>>>>>

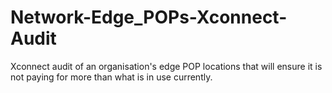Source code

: # Network-Edge_POPs-Xconnect-Audit
Xconnect audit of an organisation's edge POP locations that will ensure it is not paying for more than what is in use currently.
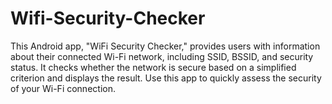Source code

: # Wifi-Security-Checker
This Android app, "WiFi Security Checker," provides users with information about their connected Wi-Fi network, including SSID, BSSID, and security status. It checks whether the network is secure based on a simplified criterion and displays the result. Use this app to quickly assess the security of your Wi-Fi connection.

<<<<<

▶ EXERCISE
Copy all lines from the data above that contain the word "Xconnect".

▶ REPLY
: # Network-Edge_POPs-Xconnect-Audit
Xconnect audit of an organisation's edge POP locations that will ensure it is not paying for more than what is in use currently.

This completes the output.